Why have exports hardly grown for five years? Because India is a high-cost economy that cannot compete with its Asian peers. India has among the highest-cost land, labour, capital, electricity, railway freight rates, air freight, corporate and income tax rates. A thrust for 8% growth requires lowering every one of these rates. Alas, the budget goes in the opposite direction.
Back in 2007, finance minister Chidambaram grasped the importance of being competitive, and decreed that import duties should be reduced till they approximated the Asian norm of 10%. That was achieved by a series of cuts till 2008, and helped fuel India’s biggest boom. Then Arun Jaitley said India would cut its corporate tax rate to 25% to compete with Asia.
This vision has been abandoned by Nirmala Sitharaman. She has done nothing to bring down the high costs of so many items. She has yet to cut corporate tax to the promised 25% rate for large companies with revenue of over Rs 400 crore. Meanwhile corporate tax in many Asian countries has fallen to 15-20%.

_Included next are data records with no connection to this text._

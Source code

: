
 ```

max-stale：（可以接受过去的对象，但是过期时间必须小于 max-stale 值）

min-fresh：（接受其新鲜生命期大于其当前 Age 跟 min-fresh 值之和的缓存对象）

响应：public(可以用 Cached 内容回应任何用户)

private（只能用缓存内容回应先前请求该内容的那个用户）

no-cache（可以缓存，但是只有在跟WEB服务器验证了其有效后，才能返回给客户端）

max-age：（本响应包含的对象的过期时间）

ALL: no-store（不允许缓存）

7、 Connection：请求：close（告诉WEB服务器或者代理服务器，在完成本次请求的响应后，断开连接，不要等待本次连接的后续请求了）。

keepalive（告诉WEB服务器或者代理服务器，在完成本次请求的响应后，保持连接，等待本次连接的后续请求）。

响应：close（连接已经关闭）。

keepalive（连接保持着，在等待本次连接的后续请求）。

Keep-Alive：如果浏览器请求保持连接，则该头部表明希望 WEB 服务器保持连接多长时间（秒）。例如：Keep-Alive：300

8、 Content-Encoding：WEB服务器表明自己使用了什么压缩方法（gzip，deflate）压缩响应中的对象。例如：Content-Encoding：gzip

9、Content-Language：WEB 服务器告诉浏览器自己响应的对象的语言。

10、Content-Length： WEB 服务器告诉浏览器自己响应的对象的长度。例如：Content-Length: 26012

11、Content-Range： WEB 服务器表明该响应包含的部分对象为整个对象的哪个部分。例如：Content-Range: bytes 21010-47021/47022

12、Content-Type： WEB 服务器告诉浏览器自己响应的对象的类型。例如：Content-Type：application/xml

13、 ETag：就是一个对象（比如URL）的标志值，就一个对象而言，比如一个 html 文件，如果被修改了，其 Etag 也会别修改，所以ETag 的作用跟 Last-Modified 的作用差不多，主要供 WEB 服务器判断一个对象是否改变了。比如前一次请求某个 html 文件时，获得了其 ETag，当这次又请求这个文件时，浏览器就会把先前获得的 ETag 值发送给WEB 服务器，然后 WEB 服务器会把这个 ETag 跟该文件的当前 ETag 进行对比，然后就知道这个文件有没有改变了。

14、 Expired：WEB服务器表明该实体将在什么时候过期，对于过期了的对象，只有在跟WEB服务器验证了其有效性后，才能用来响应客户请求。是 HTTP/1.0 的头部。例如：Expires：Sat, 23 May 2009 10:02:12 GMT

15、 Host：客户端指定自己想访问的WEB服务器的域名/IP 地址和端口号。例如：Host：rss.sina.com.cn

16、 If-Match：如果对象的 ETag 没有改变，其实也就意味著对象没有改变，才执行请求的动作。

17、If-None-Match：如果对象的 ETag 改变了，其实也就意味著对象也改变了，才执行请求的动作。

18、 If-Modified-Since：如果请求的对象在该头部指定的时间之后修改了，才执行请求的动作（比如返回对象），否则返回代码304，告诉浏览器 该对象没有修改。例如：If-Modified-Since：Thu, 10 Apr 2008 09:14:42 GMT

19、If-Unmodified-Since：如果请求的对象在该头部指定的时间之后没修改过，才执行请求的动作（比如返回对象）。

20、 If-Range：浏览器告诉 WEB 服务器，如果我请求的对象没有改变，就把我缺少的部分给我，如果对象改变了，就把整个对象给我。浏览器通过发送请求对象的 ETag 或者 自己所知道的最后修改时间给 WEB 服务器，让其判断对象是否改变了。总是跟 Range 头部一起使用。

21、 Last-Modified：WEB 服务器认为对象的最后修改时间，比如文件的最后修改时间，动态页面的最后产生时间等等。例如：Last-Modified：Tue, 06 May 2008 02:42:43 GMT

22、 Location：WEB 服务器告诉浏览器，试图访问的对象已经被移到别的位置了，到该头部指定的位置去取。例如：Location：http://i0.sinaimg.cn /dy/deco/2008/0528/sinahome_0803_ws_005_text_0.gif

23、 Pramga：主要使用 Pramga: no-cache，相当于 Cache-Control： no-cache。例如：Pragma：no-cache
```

The new peak income tax rate of 42.7% is out of line with rates in several competing countries. Sitharaman wants to attract foreign investment and talent, but 42.7% income tax is a clear disincentive. Foreign portfolio investors organised as trusts suddenly find they have to pay 42.7% tax, and are exiting, causing a crash in stock markets.
Many Indian businessmen will move to low-tax havens like Singapore and Dubai, (7,000 billionaires have already left in recent years). Corporate promoters will keep profits in companies instead of distributing them as dividends that are highly taxed, so the policy in antidividend. A wedge as high as 17.7% between the top income-tax rate and corporate tax rate is a recipe for proliferating tax avoidance. The additional revenue sought by the budget may not accrue at all.
An elementary precept of economic liberalisation is that a tax on imports becomes a tax on exports. It creates a high-cost economy, appreciates the exchange rate, and induces investment to shift from export production to import-substitution. It induces retaliation against Indian exports, as the USA has demonstrated. Far from seeing this as a problem, Sitharaman wants to encourage it. Jaitley in last year’s budget started the dismal trend of raising import duties on overt 40 items just for protection. Sitharaman expands the list much further this year, declaring explicitly that she aims to reduce import dependence, protect the MSME sector, and curb non-essential imports. This is the language of the licence-permit Raj that trapped India into the Hindu rate of growth of 3.5%.
Infant industry protection for temporary periods has created competitive industries in some countries. But the new levies have no sunset clause. The industries being protected by Sitharaman are not infants, merely traditional BJP vote banks.
Attracting large foreign investment to boost investment requires stability and predictability in tax rates. But constant changes in income-tax surcharges and import tariffs represent tax policy driven by lobbying, not transparent principles. Foreign investors will not respond to her incentives if these can change at political whim in the next budget.
India urgently needs new land laws to slash land prices and acquisition costs; new labour laws that reduce effective cost through flexibility: lower fiscal deficits that help reduce the interest rate; electricity reforms that end high industrial rates to subsidise farmers; rail reforms that end high freight rates that subsidise passenger traffic; lower taxes on aviation spirit to lower air freight; and a shift from high support prices for crops to direct cash benefits for farmers to lower agricultural prices and make them internationally competitive.
This is a huge and politically difficult agenda. Nobody could expect Modi to grasp such thorny nettles in an election year. But despite winning a landslide Lok Sabha victory, he remains in election mode because some state election or another is always a few months away.
Modi and Sitharaman need to realise that the need of the hour is not to just to compete with the Congress and regional parties. More important is the need to compete with China and other competitors like Bangladesh, Vietnam, Indonesia and Thailand. They all have lower costs and faster export growth.